#### [What is being asked]
In the records below, find the line containing "## Conclusion" and restate it and all lines after it exactly, through the last line.

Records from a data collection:
^^^^

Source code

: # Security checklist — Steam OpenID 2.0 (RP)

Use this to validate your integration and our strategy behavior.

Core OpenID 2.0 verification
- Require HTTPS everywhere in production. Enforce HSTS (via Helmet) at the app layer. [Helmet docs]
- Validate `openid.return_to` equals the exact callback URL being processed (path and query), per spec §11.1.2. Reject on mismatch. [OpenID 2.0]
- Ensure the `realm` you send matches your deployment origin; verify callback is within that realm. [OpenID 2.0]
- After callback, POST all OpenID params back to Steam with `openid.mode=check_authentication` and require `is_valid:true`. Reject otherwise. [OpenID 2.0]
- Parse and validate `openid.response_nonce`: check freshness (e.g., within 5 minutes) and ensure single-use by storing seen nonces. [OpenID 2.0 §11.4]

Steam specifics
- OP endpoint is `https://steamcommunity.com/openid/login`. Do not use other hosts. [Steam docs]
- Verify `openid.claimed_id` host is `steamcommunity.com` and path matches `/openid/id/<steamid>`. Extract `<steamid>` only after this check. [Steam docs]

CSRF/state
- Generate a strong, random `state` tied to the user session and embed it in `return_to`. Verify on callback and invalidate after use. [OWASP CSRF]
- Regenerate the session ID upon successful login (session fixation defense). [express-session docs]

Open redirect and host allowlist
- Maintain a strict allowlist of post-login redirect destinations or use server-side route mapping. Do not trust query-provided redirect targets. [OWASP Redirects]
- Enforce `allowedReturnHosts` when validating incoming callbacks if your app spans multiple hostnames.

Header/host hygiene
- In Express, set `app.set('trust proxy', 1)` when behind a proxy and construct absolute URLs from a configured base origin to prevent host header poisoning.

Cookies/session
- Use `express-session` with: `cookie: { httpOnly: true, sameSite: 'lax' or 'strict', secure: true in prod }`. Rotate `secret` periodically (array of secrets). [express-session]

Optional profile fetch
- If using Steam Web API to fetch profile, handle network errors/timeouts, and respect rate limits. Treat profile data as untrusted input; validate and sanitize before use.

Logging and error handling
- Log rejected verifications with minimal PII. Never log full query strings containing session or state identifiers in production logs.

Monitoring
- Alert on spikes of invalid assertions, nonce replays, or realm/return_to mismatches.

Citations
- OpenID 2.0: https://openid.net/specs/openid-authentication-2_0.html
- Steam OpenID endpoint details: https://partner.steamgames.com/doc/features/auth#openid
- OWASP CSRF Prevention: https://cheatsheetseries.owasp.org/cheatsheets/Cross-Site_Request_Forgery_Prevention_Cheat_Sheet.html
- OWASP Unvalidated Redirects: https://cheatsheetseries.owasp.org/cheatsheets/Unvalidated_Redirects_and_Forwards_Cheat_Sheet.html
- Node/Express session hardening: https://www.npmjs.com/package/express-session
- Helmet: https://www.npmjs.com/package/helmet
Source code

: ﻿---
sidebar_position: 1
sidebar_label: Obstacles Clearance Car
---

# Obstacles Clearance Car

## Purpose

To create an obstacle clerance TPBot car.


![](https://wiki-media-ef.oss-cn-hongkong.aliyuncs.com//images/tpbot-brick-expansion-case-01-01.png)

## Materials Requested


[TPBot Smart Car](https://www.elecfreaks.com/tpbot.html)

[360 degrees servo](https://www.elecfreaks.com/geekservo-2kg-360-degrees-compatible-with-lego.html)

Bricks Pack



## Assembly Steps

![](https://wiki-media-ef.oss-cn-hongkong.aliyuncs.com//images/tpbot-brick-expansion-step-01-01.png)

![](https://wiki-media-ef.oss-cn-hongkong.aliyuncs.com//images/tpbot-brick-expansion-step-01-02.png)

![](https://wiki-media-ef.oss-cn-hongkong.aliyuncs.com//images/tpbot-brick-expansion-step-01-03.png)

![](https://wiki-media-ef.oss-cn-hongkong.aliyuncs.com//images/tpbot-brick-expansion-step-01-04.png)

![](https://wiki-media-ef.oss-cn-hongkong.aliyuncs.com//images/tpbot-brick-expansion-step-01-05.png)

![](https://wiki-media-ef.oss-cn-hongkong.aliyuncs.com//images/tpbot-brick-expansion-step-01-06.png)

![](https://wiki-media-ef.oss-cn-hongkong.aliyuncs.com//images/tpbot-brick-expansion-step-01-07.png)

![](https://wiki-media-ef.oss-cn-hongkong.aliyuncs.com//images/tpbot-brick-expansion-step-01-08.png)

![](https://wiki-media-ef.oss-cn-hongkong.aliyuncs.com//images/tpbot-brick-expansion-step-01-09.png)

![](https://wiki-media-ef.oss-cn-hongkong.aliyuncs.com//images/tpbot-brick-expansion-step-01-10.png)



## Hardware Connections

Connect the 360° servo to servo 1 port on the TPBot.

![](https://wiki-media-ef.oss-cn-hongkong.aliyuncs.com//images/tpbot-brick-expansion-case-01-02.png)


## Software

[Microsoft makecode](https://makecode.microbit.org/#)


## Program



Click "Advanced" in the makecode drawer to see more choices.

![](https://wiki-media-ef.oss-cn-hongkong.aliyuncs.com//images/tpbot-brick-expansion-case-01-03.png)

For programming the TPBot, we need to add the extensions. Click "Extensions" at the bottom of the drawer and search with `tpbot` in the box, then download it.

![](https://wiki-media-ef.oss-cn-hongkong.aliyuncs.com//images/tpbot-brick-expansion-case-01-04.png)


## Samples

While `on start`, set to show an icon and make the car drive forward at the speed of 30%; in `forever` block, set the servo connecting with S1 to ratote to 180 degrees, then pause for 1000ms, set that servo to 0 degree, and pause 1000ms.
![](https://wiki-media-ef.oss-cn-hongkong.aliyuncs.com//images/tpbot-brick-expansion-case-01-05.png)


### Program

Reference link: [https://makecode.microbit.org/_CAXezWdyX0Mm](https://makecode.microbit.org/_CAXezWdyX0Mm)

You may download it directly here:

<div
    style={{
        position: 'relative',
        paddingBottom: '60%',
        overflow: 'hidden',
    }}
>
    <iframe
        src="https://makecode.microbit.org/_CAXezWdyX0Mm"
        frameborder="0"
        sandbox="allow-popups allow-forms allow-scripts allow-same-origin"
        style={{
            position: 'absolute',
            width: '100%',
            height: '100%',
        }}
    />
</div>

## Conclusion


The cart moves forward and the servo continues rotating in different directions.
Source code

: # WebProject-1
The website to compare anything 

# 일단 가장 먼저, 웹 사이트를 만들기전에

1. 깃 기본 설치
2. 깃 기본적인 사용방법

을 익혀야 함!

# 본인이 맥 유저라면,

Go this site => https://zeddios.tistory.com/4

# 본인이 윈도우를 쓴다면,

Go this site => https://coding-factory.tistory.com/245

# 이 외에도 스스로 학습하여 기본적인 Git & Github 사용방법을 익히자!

^^^^

#### [Output for this exercise]
## Conclusion


The cart moves forward and the servo continues rotating in different directions.
Source code

: # WebProject-1
The website to compare anything 

# 일단 가장 먼저, 웹 사이트를 만들기전에

1. 깃 기본 설치
2. 깃 기본적인 사용방법

을 익혀야 함!

# 본인이 맥 유저라면,

Go this site => https://zeddios.tistory.com/4

# 본인이 윈도우를 쓴다면,

Go this site => https://coding-factory.tistory.com/245

# 이 외에도 스스로 학습하여 기본적인 Git & Github 사용방법을 익히자!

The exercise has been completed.